In a blistering dissent from the Supreme Court’s decision rejecting much of Arizona’s controversial immigration law, Scalia spends an inordinate amount of time railing against President Obama’s enforcement policies and Congress’ budget, legislative, and appropriation decisions, as well as the politics of immigration enforcement and reform.
Scalia not only characterizes current federal polices as “questionable” or “unwise,” he rails against the way in which laws – even laws not currently at issue in this case! – are enforced:
“The Government complains that state officials might not heed ‘federal priorities.’ Indeed they might not, particularly if those priorities include willful blindness or deliberate inattention to the presence of removable aliens in Arizona.”He also asks:
“Must Arizona’s ability to protect its borders yield to the reality that Congress has provided inadequate funding for federal enforcement – or, even worse, to the Executive’s unwise targeting of that funding?”Very few of those things are traditionally considered the domain of the Supreme Court.
Here are some additional points from Scalia’s dissent.
“The Court opinion’s looming specter of inutterable horror – ‘[i]f §3 of the Arizona statute were valid, every State could give itself independent authority to prosecute federal registration violations,’ ante, at 10 – seems to me not so horrible and even less looming.

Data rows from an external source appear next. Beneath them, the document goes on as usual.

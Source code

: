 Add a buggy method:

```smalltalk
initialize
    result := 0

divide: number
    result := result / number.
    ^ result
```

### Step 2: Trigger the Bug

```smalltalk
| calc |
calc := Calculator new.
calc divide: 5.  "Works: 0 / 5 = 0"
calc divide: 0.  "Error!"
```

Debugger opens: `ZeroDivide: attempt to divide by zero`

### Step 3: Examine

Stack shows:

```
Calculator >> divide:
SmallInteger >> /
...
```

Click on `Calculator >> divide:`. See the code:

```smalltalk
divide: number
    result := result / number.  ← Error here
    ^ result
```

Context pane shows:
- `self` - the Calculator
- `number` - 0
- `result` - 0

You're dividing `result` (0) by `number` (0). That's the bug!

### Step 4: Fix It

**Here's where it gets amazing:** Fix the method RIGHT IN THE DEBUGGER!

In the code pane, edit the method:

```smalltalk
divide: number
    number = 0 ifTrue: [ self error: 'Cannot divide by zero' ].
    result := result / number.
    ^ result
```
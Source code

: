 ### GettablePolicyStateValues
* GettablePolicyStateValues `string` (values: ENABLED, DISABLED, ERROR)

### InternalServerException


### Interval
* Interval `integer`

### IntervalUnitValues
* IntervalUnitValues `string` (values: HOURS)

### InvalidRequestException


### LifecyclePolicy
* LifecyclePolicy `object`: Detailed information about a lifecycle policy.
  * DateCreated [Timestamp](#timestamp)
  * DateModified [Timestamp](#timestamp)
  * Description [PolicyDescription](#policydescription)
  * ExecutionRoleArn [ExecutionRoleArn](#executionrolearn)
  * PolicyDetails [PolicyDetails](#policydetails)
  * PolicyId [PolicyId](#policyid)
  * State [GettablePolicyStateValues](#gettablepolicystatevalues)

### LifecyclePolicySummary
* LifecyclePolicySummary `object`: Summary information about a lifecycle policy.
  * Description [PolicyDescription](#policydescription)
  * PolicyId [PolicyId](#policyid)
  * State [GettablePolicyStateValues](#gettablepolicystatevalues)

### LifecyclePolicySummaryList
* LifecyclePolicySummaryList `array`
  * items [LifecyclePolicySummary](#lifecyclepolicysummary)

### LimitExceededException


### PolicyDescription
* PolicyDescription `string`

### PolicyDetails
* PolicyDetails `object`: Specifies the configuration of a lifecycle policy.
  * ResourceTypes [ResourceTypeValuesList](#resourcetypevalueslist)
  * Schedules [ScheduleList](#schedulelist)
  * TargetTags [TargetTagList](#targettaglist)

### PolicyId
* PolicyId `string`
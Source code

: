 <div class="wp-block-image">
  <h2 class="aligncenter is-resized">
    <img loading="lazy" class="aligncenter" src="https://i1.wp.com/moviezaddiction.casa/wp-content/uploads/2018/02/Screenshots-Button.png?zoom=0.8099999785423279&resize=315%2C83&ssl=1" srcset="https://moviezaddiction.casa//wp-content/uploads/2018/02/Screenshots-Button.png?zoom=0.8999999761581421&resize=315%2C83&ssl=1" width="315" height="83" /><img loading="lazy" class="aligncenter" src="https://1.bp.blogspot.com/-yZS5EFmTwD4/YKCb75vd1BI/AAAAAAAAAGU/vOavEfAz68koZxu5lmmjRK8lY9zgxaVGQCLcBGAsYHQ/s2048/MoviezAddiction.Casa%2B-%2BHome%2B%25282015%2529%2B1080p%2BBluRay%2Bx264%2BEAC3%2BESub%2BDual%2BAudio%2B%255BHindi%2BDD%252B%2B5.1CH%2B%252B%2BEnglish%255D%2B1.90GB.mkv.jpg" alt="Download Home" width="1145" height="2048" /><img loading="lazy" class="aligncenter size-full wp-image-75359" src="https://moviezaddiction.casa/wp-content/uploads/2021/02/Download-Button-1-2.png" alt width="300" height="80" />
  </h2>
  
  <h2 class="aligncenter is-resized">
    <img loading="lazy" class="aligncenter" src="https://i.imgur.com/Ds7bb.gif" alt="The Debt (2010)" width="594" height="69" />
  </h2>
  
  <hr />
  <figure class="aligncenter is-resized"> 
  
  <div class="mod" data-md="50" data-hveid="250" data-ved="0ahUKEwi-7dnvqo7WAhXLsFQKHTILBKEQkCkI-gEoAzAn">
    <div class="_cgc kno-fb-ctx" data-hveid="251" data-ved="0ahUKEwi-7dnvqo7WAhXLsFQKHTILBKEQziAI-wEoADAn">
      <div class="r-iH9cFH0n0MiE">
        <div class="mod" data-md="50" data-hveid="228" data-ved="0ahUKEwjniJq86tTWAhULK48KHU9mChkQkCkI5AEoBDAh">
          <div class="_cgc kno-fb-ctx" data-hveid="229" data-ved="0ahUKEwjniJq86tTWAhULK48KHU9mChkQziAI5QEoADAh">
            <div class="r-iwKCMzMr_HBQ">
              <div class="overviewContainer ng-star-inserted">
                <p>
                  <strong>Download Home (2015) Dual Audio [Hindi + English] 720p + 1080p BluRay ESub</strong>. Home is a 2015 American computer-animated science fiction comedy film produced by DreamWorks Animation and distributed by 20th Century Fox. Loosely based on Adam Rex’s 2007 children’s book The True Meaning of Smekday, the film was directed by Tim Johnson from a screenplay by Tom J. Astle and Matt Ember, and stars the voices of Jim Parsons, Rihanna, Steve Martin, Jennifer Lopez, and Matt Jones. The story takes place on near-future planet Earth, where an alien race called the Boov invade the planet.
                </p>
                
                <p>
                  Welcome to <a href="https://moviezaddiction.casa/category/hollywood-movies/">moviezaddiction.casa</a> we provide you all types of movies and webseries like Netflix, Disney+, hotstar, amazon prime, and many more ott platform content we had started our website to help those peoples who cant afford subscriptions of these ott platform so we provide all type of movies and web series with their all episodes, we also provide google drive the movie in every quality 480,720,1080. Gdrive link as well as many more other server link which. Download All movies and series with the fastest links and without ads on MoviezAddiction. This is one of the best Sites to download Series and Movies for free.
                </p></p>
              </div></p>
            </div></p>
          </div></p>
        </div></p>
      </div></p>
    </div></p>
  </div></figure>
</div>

But there has come to pass, and is with us today, the specter that Arizona and the States that support it predicted: A Federal Government that does not want to enforce the immigration laws as written, and leaves the States’ borders unprotected against immigrants whom those laws would exclude. So the issue is a stark one. Are the sovereign States at the mercy of the Federal Executive’s refusal to enforce the Nation’s immigration laws?”
...If you think some of Scalia’s arguments sound more like policy or political points than analysis of a state law and whether it’s preempted by the Constitution, you’re not alone.
“What I do fear – and what Arizona and the States that support it fear – is that “federal policies” of nonenforcement will leave the States helpless before [the] evil effects of illegal immigration[.]”
...
“The President said at a news conference that the new [DREAM Act] program is ‘the right thing to do’ in light of Congress’s failure to pass the Administration’s proposed revision of the Immigration Act. Perhaps it is, though Arizona may not think so. But to say, as the Court does, that Arizona contradicts federal law by enforcing applications of the Immigration Act that the President declines to enforce boggles the mind.”